Ce duo intergénérationnel n’a plus grand-chose de neuf à se dire, mais partage une multitude de souvenirs. Ces deux-là se connaissent mieux que quiconque, ils se chamaillent doucement, ils rient aussi de certaines situations d’hier ou d’aujourd’hui. Elle s’amuse à exercer sur lui un reste d’autorité tendre, une forme de tyrannie douce derrière laquelle elle se dissimule et à laquelle il résiste pour la forme. Défilent ainsi des temps qui ne sont plus, mais qui les habitent intensément, ceux de leur jeunesse, du mari défunt, des vacances familiales. Vincent est amené à revoir son passé, à interroger sa propre histoire, ses origines sociales et ce qu’il est devenu. La perte d’autonomie de sa mère et la perspective de sa mort le projettent dans sa condition future, il perçoit qu’il devient son seul contact à mesure que le temps passe et qu’elle restreint ses sorties.

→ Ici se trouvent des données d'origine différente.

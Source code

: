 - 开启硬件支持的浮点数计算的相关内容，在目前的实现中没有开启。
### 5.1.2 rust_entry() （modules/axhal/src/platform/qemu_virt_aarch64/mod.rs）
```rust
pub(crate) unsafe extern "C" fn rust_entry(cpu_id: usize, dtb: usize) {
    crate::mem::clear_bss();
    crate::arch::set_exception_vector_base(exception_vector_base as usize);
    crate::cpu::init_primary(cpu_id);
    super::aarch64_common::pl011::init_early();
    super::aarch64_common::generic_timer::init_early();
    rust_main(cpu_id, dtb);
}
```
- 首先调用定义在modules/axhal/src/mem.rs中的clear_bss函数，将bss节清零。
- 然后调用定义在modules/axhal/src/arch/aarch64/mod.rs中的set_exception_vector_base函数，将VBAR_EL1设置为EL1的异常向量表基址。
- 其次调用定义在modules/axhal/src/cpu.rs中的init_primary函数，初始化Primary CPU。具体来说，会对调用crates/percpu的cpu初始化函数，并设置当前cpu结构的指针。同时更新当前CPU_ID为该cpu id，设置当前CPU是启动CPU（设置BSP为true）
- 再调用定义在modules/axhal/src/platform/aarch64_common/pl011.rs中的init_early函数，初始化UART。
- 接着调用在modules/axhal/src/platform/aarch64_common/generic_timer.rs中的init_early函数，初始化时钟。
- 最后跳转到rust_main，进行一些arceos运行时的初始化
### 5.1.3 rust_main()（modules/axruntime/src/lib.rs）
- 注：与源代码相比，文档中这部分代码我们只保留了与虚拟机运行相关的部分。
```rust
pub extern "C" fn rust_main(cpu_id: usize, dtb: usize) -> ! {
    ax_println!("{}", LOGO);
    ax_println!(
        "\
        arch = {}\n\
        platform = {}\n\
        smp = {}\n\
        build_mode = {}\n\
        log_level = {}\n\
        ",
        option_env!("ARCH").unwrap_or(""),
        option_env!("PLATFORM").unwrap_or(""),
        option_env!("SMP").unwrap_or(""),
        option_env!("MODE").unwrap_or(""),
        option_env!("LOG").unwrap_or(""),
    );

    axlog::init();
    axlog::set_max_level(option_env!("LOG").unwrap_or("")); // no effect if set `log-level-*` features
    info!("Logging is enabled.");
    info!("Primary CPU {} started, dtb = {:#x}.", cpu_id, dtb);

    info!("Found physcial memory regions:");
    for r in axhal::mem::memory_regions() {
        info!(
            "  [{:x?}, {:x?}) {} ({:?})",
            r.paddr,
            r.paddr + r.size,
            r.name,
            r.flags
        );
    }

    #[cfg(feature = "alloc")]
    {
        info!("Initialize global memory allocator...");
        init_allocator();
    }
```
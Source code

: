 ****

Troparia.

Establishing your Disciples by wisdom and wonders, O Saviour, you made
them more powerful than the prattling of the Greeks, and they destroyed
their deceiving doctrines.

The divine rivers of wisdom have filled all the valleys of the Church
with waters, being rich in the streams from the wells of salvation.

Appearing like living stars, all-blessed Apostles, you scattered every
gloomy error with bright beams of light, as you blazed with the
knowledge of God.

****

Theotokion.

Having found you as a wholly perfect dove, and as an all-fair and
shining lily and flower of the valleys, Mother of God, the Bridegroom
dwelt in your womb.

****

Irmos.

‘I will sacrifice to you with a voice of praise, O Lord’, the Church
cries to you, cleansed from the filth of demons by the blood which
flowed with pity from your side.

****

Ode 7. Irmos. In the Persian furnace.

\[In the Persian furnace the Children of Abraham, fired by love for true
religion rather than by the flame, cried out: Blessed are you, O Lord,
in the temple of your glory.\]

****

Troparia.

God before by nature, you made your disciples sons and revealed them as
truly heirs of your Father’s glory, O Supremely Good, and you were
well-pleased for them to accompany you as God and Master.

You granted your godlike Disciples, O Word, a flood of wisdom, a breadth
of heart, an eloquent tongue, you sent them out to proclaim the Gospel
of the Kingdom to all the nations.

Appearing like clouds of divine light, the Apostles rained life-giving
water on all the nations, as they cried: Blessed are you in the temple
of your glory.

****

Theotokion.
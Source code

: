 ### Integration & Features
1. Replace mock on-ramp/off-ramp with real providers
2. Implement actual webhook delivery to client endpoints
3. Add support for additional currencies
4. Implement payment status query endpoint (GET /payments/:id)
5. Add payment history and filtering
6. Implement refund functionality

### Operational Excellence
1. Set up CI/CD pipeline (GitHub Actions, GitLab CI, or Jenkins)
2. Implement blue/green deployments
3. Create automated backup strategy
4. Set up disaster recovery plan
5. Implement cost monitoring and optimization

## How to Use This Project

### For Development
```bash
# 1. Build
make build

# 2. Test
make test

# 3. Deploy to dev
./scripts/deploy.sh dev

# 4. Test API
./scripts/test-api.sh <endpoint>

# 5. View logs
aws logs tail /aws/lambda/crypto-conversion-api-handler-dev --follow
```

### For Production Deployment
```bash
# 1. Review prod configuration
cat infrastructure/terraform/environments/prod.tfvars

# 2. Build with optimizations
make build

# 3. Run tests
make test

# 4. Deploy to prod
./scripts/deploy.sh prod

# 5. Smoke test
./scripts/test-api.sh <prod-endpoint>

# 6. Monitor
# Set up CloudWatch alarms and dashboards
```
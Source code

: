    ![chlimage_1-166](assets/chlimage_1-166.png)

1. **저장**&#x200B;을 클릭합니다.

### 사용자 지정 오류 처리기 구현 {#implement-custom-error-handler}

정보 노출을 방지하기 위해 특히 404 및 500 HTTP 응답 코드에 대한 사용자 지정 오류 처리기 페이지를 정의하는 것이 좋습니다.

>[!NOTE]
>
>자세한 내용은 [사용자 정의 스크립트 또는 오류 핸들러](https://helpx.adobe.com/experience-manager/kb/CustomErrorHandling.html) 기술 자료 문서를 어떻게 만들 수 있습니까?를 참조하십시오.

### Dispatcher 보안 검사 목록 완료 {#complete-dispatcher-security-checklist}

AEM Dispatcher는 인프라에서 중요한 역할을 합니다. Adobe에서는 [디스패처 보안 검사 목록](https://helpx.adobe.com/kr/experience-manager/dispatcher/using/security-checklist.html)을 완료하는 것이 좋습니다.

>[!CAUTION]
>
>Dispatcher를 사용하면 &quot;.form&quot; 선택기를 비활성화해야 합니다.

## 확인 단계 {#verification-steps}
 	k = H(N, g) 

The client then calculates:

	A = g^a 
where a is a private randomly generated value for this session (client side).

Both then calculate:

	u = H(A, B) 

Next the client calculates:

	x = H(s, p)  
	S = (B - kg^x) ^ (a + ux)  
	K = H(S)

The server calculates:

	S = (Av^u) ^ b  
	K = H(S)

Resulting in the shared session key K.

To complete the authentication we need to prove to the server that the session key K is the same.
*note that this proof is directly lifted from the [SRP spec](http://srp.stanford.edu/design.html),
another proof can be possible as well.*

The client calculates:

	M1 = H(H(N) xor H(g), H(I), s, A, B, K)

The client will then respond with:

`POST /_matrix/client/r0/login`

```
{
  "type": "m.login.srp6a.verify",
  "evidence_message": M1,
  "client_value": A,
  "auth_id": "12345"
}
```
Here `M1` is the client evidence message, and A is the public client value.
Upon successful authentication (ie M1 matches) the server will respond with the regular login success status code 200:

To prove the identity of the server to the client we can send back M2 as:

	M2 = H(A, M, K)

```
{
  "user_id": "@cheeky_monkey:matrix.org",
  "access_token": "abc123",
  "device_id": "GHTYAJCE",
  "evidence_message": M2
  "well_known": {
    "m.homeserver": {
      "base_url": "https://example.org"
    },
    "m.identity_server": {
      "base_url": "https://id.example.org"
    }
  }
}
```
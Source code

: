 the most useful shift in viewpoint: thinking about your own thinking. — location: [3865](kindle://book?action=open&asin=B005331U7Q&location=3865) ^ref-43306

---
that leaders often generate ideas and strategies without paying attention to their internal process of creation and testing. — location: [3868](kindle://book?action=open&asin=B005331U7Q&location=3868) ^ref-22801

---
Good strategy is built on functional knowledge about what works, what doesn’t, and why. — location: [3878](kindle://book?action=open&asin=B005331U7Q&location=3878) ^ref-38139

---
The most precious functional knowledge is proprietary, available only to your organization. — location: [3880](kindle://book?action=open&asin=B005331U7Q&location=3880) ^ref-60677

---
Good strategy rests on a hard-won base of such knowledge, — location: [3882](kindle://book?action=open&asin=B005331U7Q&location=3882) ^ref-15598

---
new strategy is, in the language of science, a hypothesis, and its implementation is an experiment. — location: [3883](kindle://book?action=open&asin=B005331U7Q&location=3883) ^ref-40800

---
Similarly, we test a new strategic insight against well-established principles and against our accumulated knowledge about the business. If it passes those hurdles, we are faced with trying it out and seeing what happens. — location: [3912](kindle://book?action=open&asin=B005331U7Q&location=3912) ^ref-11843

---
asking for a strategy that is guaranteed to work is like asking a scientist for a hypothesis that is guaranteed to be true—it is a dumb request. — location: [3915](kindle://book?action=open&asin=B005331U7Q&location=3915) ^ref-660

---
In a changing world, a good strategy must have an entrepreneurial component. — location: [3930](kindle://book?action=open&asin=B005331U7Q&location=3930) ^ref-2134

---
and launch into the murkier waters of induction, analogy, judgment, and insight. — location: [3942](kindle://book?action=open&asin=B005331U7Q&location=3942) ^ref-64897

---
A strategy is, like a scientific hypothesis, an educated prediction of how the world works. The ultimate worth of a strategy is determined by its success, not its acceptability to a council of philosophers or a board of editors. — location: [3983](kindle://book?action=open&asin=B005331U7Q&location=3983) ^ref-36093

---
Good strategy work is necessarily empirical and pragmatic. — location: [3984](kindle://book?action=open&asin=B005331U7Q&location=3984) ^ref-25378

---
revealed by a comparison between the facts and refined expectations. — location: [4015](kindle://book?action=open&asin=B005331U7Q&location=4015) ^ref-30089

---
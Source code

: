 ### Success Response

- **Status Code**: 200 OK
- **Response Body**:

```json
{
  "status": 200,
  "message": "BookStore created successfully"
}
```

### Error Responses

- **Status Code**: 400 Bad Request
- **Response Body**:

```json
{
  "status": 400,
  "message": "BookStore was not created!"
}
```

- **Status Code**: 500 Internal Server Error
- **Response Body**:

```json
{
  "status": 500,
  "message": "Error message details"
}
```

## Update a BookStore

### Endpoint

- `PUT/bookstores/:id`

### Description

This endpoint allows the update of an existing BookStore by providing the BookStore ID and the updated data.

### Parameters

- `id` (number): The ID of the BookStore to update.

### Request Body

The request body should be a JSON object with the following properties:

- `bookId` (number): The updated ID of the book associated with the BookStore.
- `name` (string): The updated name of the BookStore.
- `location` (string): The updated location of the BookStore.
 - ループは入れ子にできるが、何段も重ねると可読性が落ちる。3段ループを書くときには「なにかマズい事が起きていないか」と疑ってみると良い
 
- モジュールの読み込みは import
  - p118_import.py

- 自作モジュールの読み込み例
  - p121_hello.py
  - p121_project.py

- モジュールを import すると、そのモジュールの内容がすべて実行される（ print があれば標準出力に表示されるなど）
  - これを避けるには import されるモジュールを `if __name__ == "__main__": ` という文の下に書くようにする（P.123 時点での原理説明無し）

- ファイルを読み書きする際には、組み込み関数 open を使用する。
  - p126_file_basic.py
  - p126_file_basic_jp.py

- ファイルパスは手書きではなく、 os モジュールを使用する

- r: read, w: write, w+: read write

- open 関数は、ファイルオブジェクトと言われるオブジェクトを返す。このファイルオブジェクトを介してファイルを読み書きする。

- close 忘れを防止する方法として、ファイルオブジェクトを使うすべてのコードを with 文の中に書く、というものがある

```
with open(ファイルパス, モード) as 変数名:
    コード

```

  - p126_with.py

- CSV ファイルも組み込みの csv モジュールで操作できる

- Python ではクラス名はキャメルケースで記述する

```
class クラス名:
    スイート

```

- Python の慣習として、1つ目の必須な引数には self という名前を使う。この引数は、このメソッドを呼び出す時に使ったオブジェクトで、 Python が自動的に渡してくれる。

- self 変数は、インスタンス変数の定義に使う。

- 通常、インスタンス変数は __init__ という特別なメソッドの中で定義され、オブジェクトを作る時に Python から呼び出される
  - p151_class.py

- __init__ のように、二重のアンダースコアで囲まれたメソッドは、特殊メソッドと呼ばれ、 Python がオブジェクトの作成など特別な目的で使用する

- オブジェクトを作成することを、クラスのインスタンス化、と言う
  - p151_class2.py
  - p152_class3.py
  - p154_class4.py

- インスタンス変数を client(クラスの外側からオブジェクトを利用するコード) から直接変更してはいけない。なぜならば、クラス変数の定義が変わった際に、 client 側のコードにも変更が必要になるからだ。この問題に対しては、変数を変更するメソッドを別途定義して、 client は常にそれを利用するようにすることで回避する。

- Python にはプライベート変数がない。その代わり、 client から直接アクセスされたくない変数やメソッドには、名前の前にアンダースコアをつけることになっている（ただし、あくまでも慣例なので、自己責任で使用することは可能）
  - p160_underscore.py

Jean-Marc Defays nous dit tout cela avec une pudeur qui épouse celle de ses personnages. L’humour est également de la partie, par exemple lorsque la dame envisage un voyage en Australie. Son livre se déroule de manière métronomique en de courts chapitres de même longueur, trois pages environ, qui apportent un rythme serein à notre lecture. Son phrasé ample et lisible renforce cette impression de fluidité. Le récit tout à la fois sobre et sensible est empreint d’un humanisme lucide qui embrasse les thématiques des relations mère-fils, de la vie et de sa finitude, épinglant des moments de bonheur et de tendresse tout à la fois fugaces et précieux. Sont ainsi évoquées la Daf rouge, la recette du matoufet, les crises d’angoisse, les « tournettes » avec les connaissances, les visites au colombarium, le baobab qui apporte un peu d’Afrique sur le balcon, les lacquemants de la foire de Liège, etc.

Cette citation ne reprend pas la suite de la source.